Transform#
Pivot by a single column#
The Table.pivot() method is a general process for grouping data by row and, optionally, by column, and then calculating some aggregation for each group. Consider the following table:
name |
race |
gender |
age |
|---|---|---|---|
Joe |
white |
female |
20 |
Jane |
asian |
male |
20 |
Jill |
black |
female |
20 |
Jim |
latino |
male |
25 |
Julia |
black |
female |
25 |
Joan |
asian |
female |
25 |
In the very simplest case, this table can be pivoted to count the number occurences of values in a column:
transformed = table.pivot('race')
Result:
race |
pivot |
|---|---|
white |
1 |
asian |
2 |
black |
2 |
latino |
1 |
Pivot by multiple columns#
You can pivot by multiple columns either as additional row-groups, or as intersecting columns. For example, given the table in the previous example:
transformed = table.pivot(['race', 'gender'])
Result:
race |
gender |
pivot |
|---|---|---|
white |
female |
1 |
asian |
male |
1 |
black |
female |
2 |
latino |
male |
1 |
asian |
female |
1 |
For the column, version you would do:
transformed = table.pivot('race', 'gender')
Result:
race |
male |
female |
|---|---|---|
white |
0 |
1 |
asian |
1 |
1 |
black |
0 |
2 |
latino |
1 |
0 |
Pivot to sum#
The default pivot aggregation is Count but you can also supply other operations. For example, to aggregate each group by Sum of their ages:
transformed = table.pivot('race', 'gender', aggregation=agate.Sum('age'))
race |
male |
female |
|---|---|---|
white |
0 |
20 |
asian |
20 |
25 |
black |
0 |
45 |
latino |
25 |
0 |
Pivot to percent of total#
Pivot allows you to apply a Computation to each row of aggregated results prior to returning the table.

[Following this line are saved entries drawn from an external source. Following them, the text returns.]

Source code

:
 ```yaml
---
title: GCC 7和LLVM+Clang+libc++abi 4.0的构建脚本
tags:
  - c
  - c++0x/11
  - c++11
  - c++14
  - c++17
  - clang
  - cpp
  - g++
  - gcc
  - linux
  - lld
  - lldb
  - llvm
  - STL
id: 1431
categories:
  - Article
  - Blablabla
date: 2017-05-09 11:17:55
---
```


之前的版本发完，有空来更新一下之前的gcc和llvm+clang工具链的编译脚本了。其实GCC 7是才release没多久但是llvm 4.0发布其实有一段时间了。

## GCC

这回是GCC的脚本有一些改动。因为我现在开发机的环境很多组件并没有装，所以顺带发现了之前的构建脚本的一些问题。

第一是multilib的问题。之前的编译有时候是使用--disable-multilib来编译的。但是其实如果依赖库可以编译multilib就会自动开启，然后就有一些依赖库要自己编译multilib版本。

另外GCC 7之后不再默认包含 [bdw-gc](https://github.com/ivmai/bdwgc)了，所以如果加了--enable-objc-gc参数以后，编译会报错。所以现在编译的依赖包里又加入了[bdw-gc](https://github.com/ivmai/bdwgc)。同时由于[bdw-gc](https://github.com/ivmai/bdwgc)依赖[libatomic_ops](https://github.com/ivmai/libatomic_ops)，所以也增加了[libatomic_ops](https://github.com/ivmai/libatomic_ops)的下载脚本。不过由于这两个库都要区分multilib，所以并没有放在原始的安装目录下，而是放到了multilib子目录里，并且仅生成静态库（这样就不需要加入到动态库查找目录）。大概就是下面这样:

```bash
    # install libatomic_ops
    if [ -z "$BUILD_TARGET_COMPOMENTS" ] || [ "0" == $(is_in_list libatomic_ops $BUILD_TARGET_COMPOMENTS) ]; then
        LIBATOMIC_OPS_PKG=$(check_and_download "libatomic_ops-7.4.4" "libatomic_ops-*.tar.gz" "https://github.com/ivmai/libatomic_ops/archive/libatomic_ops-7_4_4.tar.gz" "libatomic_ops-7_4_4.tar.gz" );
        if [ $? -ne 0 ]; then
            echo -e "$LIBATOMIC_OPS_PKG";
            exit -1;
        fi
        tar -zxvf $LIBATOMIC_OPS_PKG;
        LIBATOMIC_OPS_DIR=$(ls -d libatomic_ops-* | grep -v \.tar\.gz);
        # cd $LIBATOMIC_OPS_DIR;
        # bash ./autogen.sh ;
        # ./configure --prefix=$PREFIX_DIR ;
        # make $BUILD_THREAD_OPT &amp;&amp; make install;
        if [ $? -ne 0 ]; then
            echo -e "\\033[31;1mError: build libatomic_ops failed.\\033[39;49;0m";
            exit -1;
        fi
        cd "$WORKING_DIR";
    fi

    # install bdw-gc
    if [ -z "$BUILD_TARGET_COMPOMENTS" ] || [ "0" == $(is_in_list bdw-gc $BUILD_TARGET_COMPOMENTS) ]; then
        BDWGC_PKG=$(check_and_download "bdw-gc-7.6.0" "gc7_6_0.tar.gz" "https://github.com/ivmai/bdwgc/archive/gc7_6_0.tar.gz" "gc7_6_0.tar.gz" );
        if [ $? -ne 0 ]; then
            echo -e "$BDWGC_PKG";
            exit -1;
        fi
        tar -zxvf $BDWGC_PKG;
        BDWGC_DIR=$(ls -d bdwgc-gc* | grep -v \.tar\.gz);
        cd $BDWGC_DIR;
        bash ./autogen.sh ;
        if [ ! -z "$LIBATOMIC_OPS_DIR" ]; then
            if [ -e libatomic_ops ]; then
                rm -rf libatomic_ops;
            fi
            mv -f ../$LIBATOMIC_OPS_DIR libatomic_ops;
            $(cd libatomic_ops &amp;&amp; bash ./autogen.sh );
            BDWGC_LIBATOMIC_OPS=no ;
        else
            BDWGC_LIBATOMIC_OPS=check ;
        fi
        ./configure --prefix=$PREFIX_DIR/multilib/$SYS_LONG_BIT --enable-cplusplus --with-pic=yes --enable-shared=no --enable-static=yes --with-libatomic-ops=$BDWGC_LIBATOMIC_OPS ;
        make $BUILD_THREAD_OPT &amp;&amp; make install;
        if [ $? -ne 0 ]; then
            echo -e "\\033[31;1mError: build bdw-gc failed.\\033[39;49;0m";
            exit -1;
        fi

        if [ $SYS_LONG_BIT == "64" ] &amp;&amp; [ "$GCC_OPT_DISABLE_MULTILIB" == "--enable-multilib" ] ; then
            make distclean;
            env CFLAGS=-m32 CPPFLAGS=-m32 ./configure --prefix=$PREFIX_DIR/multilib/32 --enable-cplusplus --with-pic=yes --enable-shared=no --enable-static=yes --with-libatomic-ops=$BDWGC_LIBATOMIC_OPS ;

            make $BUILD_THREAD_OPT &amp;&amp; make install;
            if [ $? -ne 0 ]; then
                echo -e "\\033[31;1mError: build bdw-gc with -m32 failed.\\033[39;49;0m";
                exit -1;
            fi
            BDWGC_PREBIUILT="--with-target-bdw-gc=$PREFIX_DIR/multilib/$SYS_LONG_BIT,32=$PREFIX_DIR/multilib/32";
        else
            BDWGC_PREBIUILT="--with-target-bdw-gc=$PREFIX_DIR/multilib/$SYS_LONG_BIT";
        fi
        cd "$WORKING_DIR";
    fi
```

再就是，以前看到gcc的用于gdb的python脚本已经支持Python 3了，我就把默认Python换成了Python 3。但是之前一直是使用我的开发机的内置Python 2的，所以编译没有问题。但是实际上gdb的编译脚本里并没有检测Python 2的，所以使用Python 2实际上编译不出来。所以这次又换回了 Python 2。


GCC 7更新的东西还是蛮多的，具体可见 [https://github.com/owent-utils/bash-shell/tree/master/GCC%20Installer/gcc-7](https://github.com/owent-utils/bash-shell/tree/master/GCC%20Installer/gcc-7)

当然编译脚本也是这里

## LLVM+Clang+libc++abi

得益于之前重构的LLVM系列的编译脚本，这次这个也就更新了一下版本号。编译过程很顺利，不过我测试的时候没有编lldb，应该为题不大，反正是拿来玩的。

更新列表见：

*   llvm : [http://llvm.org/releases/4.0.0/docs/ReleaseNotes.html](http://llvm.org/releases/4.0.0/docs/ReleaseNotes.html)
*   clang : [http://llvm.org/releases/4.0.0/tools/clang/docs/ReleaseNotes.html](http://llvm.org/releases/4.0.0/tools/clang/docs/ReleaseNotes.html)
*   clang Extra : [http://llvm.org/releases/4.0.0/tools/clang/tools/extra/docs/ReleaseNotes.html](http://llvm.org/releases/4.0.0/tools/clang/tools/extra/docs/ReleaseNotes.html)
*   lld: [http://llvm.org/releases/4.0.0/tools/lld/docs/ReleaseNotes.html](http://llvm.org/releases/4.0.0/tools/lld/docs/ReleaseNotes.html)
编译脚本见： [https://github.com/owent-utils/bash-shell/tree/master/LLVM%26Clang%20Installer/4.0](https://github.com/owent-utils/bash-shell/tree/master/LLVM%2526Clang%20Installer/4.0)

Use the stringified name of the aggregation as the column argument to your computation:
transformed = table.pivot('race', 'gender', aggregation=agate.Sum('age'), computation=agate.Percent('sum'))
race |
male |
female |
|---|---|---|
white |
0 |
14.8 |
asian |
14.8 |
18.4 |
black |
0 |
33.3 |
latino |
18.4 |
0 |
Note: actual computed percentages will be much more precise.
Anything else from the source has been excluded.